- [Task goal]: Output the data as it stands. Each line must match exactly.

- [Source records]:

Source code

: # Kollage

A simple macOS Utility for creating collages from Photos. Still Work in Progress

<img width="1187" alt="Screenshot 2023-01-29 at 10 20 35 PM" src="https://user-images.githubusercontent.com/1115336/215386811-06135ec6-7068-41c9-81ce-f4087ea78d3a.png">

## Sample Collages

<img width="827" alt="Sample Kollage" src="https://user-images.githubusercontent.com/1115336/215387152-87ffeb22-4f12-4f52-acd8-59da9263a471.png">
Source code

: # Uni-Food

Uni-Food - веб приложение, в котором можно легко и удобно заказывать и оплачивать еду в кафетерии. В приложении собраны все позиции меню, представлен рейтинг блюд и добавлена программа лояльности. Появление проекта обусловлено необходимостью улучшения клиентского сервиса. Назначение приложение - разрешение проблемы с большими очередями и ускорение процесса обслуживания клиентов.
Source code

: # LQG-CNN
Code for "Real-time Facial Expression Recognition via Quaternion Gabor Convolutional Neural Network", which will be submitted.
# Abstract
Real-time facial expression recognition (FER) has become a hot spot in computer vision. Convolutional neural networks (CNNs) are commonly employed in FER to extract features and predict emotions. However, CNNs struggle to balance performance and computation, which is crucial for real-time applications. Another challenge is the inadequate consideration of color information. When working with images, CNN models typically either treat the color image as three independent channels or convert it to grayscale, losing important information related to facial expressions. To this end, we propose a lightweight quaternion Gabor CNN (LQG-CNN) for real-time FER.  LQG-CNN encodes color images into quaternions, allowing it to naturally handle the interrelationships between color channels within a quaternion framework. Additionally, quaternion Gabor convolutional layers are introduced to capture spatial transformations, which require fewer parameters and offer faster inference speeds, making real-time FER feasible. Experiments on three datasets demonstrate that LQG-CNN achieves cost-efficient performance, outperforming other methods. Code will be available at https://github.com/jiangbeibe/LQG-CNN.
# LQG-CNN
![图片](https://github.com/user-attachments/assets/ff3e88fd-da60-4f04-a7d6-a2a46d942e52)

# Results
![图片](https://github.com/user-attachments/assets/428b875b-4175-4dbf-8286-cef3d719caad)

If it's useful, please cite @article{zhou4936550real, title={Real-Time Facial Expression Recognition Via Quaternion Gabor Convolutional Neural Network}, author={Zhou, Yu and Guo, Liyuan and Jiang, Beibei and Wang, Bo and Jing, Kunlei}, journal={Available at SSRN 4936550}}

- [Reply]:
Source code

: # Kollage

A simple macOS Utility for creating collages from Photos. Still Work in Progress

<img width="1187" alt="Screenshot 2023-01-29 at 10 20 35 PM" src="https://user-images.githubusercontent.com/1115336/215386811-06135ec6-7068-41c9-81ce-f4087ea78d3a.png">

## Sample Collages

<img width="827" alt="Sample Kollage" src="https://user-images.githubusercontent.com/1115336/215387152-87ffeb22-4f12-4f52-acd8-59da9263a471.png">
Source code

: # Uni-Food

Uni-Food - веб приложение, в котором можно легко и удобно заказывать и оплачивать еду в кафетерии. В приложении собраны все позиции меню, представлен рейтинг блюд и добавлена программа лояльности. Появление проекта обусловлено необходимостью улучшения клиентского сервиса. Назначение приложение - разрешение проблемы с большими очередями и ускорение процесса обслуживания клиентов.
Source code

: # LQG-CNN
Code for "Real-time Facial Expression Recognition via Quaternion Gabor Convolutional Neural Network", which will be submitted.
# Abstract
Real-time facial expression recognition (FER) has become a hot spot in computer vision. Convolutional neural networks (CNNs) are commonly employed in FER to extract features and predict emotions. However, CNNs struggle to balance performance and computation, which is crucial for real-time applications. Another challenge is the inadequate consideration of color information. When working with images, CNN models typically either treat the color image as three independent channels or convert it to grayscale, losing important information related to facial expressions. To this end, we propose a lightweight quaternion Gabor CNN (LQG-CNN) for real-time FER.  LQG-CNN encodes color images into quaternions, allowing it to naturally handle the interrelationships between color channels within a quaternion framework. Additionally, quaternion Gabor convolutional layers are introduced to capture spatial transformations, which require fewer parameters and offer faster inference speeds, making real-time FER feasible. Experiments on three datasets demonstrate that LQG-CNN achieves cost-efficient performance, outperforming other methods. Code will be available at https://github.com/jiangbeibe/LQG-CNN.
# LQG-CNN
![图片](https://github.com/user-attachments/assets/ff3e88fd-da60-4f04-a7d6-a2a46d942e52)

# Results
![图片](https://github.com/user-attachments/assets/428b875b-4175-4dbf-8286-cef3d719caad)

If it's useful, please cite @article{zhou4936550real, title={Real-Time Facial Expression Recognition Via Quaternion Gabor Convolutional Neural Network}, author={Zhou, Yu and Guo, Liyuan and Jiang, Beibei and Wang, Bo and Jing, Kunlei}, journal={Available at SSRN 4936550}}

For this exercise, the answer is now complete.